Content starts

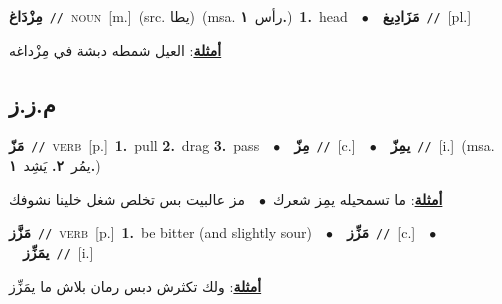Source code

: \documentclass[10pt,a4paper,twoside]{article} %
\begin{document}
\begin{multicols}{2}
{\setlength\topsep{0pt}\textbf{\foreignlanguage{arabic}{مِزْدَاغ}}\ {\color{gray}\texttt{//}\color{black}}\ \textsc{noun}\ [m.]\ (src. \color{gray}\foreignlanguage{arabic}{يطا}\color{black})\ \color{gray}(msa. \foreignlanguage{arabic}{رأس}~\foreignlanguage{arabic}{\textbf{١.}})\color{black}\ \textbf{1.}~head\ \ $\bullet$\ \ \setlength\topsep{0pt}\textbf{\foreignlanguage{arabic}{مَزَادِيغ}}\ {\color{gray}\texttt{//}\color{black}}\ [pl.]\  \begin{flushright}\color{gray}\foreignlanguage{arabic}{\textbf{\underline{\foreignlanguage{arabic}{أمثلة}}}: العيل شمطه دبشة في مِزْداغه}\end{flushright}\color{black}} \vspace{2mm}

\vspace{-3mm}
\subsection*{\color{blue}\foreignlanguage{arabic}{م.ز.ز}\color{blue}{}} 

{\setlength\topsep{0pt}\textbf{\foreignlanguage{arabic}{مَزّ}}\ {\color{gray}\texttt{//}\color{black}}\ \textsc{verb}\ [p.]\ \textbf{1.}~pull  \textbf{2.}~drag  \textbf{3.}~pass\ \ $\bullet$\ \ \setlength\topsep{0pt}\textbf{\foreignlanguage{arabic}{مِزّ}}\ {\color{gray}\texttt{//}\color{black}}\ [c.]\ \ $\bullet$\ \ \setlength\topsep{0pt}\textbf{\foreignlanguage{arabic}{يمِزّ}}\ {\color{gray}\texttt{//}\color{black}}\ [i.]\ \color{gray}(msa. \foreignlanguage{arabic}{يمُر}~\foreignlanguage{arabic}{\textbf{٢.}}  \foreignlanguage{arabic}{يَشِد}~\foreignlanguage{arabic}{\textbf{١.}})\color{black}\  \begin{flushright}\color{gray}\foreignlanguage{arabic}{\textbf{\underline{\foreignlanguage{arabic}{أمثلة}}}: ما تسمحيله يمِز شعرك\ $\bullet$\ \  مز عالبيت بس تخلص شغل خلينا نشوفك}\end{flushright}\color{black}} \vspace{2mm}

{\setlength\topsep{0pt}\textbf{\foreignlanguage{arabic}{مَزَّز}}\ {\color{gray}\texttt{//}\color{black}}\ \textsc{verb}\ [p.]\ \textbf{1.}~be bitter (and slightly sour)\ \ $\bullet$\ \ \setlength\topsep{0pt}\textbf{\foreignlanguage{arabic}{مَزِّز}}\ {\color{gray}\texttt{//}\color{black}}\ [c.]\ \ $\bullet$\ \ \setlength\topsep{0pt}\textbf{\foreignlanguage{arabic}{يمَزِّز}}\ {\color{gray}\texttt{//}\color{black}}\ [i.]\  \begin{flushright}\color{gray}\foreignlanguage{arabic}{\textbf{\underline{\foreignlanguage{arabic}{أمثلة}}}: ولك تكثرش دبس رمان بلاش ما يمَزِّز}\end{flushright}\color{black}} \vspace{2mm}


\end{multicols}
\end{document}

Content ends

Required action ▸ No pictures should appear in the copy, which holds exactly the lines from the first line of the data through the line with "ما تسمحيله يمِز" and nothing else.

Final answer ▸
Source code

: \documentclass[10pt,a4paper,twoside]{article} %
\begin{document}
\begin{multicols}{2}
{\setlength\topsep{0pt}\textbf{\foreignlanguage{arabic}{مِزْدَاغ}}\ {\color{gray}\texttt{//}\color{black}}\ \textsc{noun}\ [m.]\ (src. \color{gray}\foreignlanguage{arabic}{يطا}\color{black})\ \color{gray}(msa. \foreignlanguage{arabic}{رأس}~\foreignlanguage{arabic}{\textbf{١.}})\color{black}\ \textbf{1.}~head\ \ $\bullet$\ \ \setlength\topsep{0pt}\textbf{\foreignlanguage{arabic}{مَزَادِيغ}}\ {\color{gray}\texttt{//}\color{black}}\ [pl.]\  \begin{flushright}\color{gray}\foreignlanguage{arabic}{\textbf{\underline{\foreignlanguage{arabic}{أمثلة}}}: العيل شمطه دبشة في مِزْداغه}\end{flushright}\color{black}} \vspace{2mm}

\vspace{-3mm}
\subsection*{\color{blue}\foreignlanguage{arabic}{م.ز.ز}\color{blue}{}} 

{\setlength\topsep{0pt}\textbf{\foreignlanguage{arabic}{مَزّ}}\ {\color{gray}\texttt{//}\color{black}}\ \textsc{verb}\ [p.]\ \textbf{1.}~pull  \textbf{2.}~drag  \textbf{3.}~pass\ \ $\bullet$\ \ \setlength\topsep{0pt}\textbf{\foreignlanguage{arabic}{مِزّ}}\ {\color{gray}\texttt{//}\color{black}}\ [c.]\ \ $\bullet$\ \ \setlength\topsep{0pt}\textbf{\foreignlanguage{arabic}{يمِزّ}}\ {\color{gray}\texttt{//}\color{black}}\ [i.]\ \color{gray}(msa. \foreignlanguage{arabic}{يمُر}~\foreignlanguage{arabic}{\textbf{٢.}}  \foreignlanguage{arabic}{يَشِد}~\foreignlanguage{arabic}{\textbf{١.}})\color{black}\  \begin{flushright}\color{gray}\foreignlanguage{arabic}{\textbf{\underline{\foreignlanguage{arabic}{أمثلة}}}: ما تسمحيله يمِز شعرك\ $\bullet$\ \  مز عالبيت بس تخلص شغل خلينا نشوفك}\end{flushright}\color{black}} \vspace{2mm}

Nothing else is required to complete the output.